[SOURCE DATA]:
Start of Block

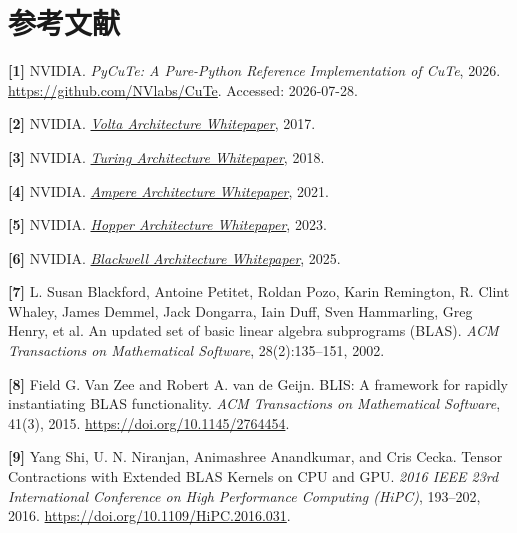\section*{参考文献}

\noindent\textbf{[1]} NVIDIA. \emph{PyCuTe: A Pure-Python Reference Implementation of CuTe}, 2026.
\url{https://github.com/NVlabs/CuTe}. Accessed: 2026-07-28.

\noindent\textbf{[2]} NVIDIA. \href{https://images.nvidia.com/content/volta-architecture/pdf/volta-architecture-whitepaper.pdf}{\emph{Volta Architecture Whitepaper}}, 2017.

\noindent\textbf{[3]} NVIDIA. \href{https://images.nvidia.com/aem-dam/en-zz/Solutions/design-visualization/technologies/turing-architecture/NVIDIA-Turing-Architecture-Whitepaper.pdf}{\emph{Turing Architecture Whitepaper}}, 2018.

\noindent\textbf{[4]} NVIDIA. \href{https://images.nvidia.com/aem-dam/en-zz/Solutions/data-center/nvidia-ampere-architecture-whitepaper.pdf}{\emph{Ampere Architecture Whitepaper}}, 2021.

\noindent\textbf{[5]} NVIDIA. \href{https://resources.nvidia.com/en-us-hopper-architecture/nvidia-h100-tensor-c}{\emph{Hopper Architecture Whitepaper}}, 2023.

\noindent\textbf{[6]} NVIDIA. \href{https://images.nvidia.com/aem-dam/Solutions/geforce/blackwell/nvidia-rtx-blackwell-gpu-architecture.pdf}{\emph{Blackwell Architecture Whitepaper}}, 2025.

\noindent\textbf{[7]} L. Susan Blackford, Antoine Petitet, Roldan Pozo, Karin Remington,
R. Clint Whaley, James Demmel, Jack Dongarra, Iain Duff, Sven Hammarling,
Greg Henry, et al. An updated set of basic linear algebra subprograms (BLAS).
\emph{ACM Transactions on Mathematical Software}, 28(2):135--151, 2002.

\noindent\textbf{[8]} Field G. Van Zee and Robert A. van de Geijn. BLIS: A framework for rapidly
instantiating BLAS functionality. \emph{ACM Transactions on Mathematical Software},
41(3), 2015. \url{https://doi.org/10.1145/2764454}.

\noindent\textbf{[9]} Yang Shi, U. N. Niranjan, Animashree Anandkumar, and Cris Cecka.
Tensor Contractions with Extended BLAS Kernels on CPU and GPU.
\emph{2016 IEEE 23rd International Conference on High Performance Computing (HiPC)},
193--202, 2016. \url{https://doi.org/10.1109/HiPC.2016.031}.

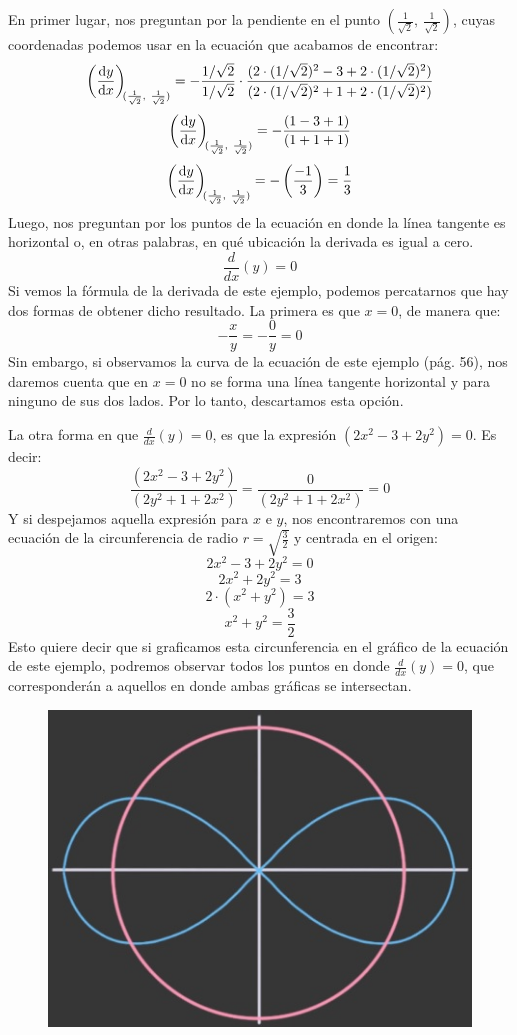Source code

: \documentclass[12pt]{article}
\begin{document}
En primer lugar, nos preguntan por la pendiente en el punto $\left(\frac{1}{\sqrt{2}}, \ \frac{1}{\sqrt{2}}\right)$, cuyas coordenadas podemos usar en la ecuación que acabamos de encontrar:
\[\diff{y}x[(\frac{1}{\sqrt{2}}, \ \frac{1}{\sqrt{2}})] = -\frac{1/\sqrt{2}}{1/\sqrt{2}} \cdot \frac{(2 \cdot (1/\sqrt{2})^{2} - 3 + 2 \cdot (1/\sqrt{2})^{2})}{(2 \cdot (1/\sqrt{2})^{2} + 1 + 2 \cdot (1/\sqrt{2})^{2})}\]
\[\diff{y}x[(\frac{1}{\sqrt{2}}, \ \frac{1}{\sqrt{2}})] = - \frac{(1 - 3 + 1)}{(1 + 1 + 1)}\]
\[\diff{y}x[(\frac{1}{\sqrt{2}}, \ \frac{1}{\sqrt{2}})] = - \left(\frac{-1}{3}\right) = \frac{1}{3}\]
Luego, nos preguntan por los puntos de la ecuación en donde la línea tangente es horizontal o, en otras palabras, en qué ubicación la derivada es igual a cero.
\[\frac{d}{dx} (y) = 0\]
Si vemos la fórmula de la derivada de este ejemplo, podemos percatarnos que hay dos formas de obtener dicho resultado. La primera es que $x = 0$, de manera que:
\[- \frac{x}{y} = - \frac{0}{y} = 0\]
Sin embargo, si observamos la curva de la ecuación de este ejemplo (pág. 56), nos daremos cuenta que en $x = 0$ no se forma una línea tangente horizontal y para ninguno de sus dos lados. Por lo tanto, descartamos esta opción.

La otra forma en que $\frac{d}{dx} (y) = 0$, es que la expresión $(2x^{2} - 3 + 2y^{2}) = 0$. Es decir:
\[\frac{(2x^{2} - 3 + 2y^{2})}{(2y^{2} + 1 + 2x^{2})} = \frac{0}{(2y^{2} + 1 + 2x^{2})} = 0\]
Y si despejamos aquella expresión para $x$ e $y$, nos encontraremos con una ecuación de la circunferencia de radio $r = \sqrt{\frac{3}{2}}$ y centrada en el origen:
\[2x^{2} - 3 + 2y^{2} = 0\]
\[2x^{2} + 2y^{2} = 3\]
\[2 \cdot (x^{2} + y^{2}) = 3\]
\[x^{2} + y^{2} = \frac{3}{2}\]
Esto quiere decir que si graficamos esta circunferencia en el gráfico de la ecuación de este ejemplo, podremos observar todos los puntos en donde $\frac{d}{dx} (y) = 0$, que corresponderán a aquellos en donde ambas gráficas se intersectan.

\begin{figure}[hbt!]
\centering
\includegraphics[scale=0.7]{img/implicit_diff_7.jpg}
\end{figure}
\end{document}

End of Block

[PROBLEM REQUIREMENTS]: Each record above is to be written out exactly; the pictures are not.

[RESULT OF THE EXERCISE]:
\section*{参考文献}

\noindent\textbf{[1]} NVIDIA. \emph{PyCuTe: A Pure-Python Reference Implementation of CuTe}, 2026.
\url{https://github.com/NVlabs/CuTe}. Accessed: 2026-07-28.

\noindent\textbf{[2]} NVIDIA. \href{https://images.nvidia.com/content/volta-architecture/pdf/volta-architecture-whitepaper.pdf}{\emph{Volta Architecture Whitepaper}}, 2017.

\noindent\textbf{[3]} NVIDIA. \href{https://images.nvidia.com/aem-dam/en-zz/Solutions/design-visualization/technologies/turing-architecture/NVIDIA-Turing-Architecture-Whitepaper.pdf}{\emph{Turing Architecture Whitepaper}}, 2018.

\noindent\textbf{[4]} NVIDIA. \href{https://images.nvidia.com/aem-dam/en-zz/Solutions/data-center/nvidia-ampere-architecture-whitepaper.pdf}{\emph{Ampere Architecture Whitepaper}}, 2021.

\noindent\textbf{[5]} NVIDIA. \href{https://resources.nvidia.com/en-us-hopper-architecture/nvidia-h100-tensor-c}{\emph{Hopper Architecture Whitepaper}}, 2023.

\noindent\textbf{[6]} NVIDIA. \href{https://images.nvidia.com/aem-dam/Solutions/geforce/blackwell/nvidia-rtx-blackwell-gpu-architecture.pdf}{\emph{Blackwell Architecture Whitepaper}}, 2025.

\noindent\textbf{[7]} L. Susan Blackford, Antoine Petitet, Roldan Pozo, Karin Remington,
R. Clint Whaley, James Demmel, Jack Dongarra, Iain Duff, Sven Hammarling,
Greg Henry, et al. An updated set of basic linear algebra subprograms (BLAS).
\emph{ACM Transactions on Mathematical Software}, 28(2):135--151, 2002.

\noindent\textbf{[8]} Field G. Van Zee and Robert A. van de Geijn. BLIS: A framework for rapidly
instantiating BLAS functionality. \emph{ACM Transactions on Mathematical Software},
41(3), 2015. \url{https://doi.org/10.1145/2764454}.

\noindent\textbf{[9]} Yang Shi, U. N. Niranjan, Animashree Anandkumar, and Cris Cecka.
Tensor Contractions with Extended BLAS Kernels on CPU and GPU.
\emph{2016 IEEE 23rd International Conference on High Performance Computing (HiPC)},
193--202, 2016. \url{https://doi.org/10.1109/HiPC.2016.031}.

Source code

: \documentclass[12pt]{article}
\begin{document}
En primer lugar, nos preguntan por la pendiente en el punto $\left(\frac{1}{\sqrt{2}}, \ \frac{1}{\sqrt{2}}\right)$, cuyas coordenadas podemos usar en la ecuación que acabamos de encontrar:
\[\diff{y}x[(\frac{1}{\sqrt{2}}, \ \frac{1}{\sqrt{2}})] = -\frac{1/\sqrt{2}}{1/\sqrt{2}} \cdot \frac{(2 \cdot (1/\sqrt{2})^{2} - 3 + 2 \cdot (1/\sqrt{2})^{2})}{(2 \cdot (1/\sqrt{2})^{2} + 1 + 2 \cdot (1/\sqrt{2})^{2})}\]
\[\diff{y}x[(\frac{1}{\sqrt{2}}, \ \frac{1}{\sqrt{2}})] = - \frac{(1 - 3 + 1)}{(1 + 1 + 1)}\]
\[\diff{y}x[(\frac{1}{\sqrt{2}}, \ \frac{1}{\sqrt{2}})] = - \left(\frac{-1}{3}\right) = \frac{1}{3}\]
Luego, nos preguntan por los puntos de la ecuación en donde la línea tangente es horizontal o, en otras palabras, en qué ubicación la derivada es igual a cero.
\[\frac{d}{dx} (y) = 0\]
Si vemos la fórmula de la derivada de este ejemplo, podemos percatarnos que hay dos formas de obtener dicho resultado. La primera es que $x = 0$, de manera que:
\[- \frac{x}{y} = - \frac{0}{y} = 0\]
Sin embargo, si observamos la curva de la ecuación de este ejemplo (pág. 56), nos daremos cuenta que en $x = 0$ no se forma una línea tangente horizontal y para ninguno de sus dos lados. Por lo tanto, descartamos esta opción.

La otra forma en que $\frac{d}{dx} (y) = 0$, es que la expresión $(2x^{2} - 3 + 2y^{2}) = 0$. Es decir:
\[\frac{(2x^{2} - 3 + 2y^{2})}{(2y^{2} + 1 + 2x^{2})} = \frac{0}{(2y^{2} + 1 + 2x^{2})} = 0\]
Y si despejamos aquella expresión para $x$ e $y$, nos encontraremos con una ecuación de la circunferencia de radio $r = \sqrt{\frac{3}{2}}$ y centrada en el origen:
\[2x^{2} - 3 + 2y^{2} = 0\]
\[2x^{2} + 2y^{2} = 3\]
\[2 \cdot (x^{2} + y^{2}) = 3\]
\[x^{2} + y^{2} = \frac{3}{2}\]
Esto quiere decir que si graficamos esta circunferencia en el gráfico de la ecuación de este ejemplo, podremos observar todos los puntos en donde $\frac{d}{dx} (y) = 0$, que corresponderán a aquellos en donde ambas gráficas se intersectan.

\begin{figure}[hbt!]
\centering
\includegraphics[scale=0.7]{img/implicit_diff_7.jpg}
\end{figure}
\end{document}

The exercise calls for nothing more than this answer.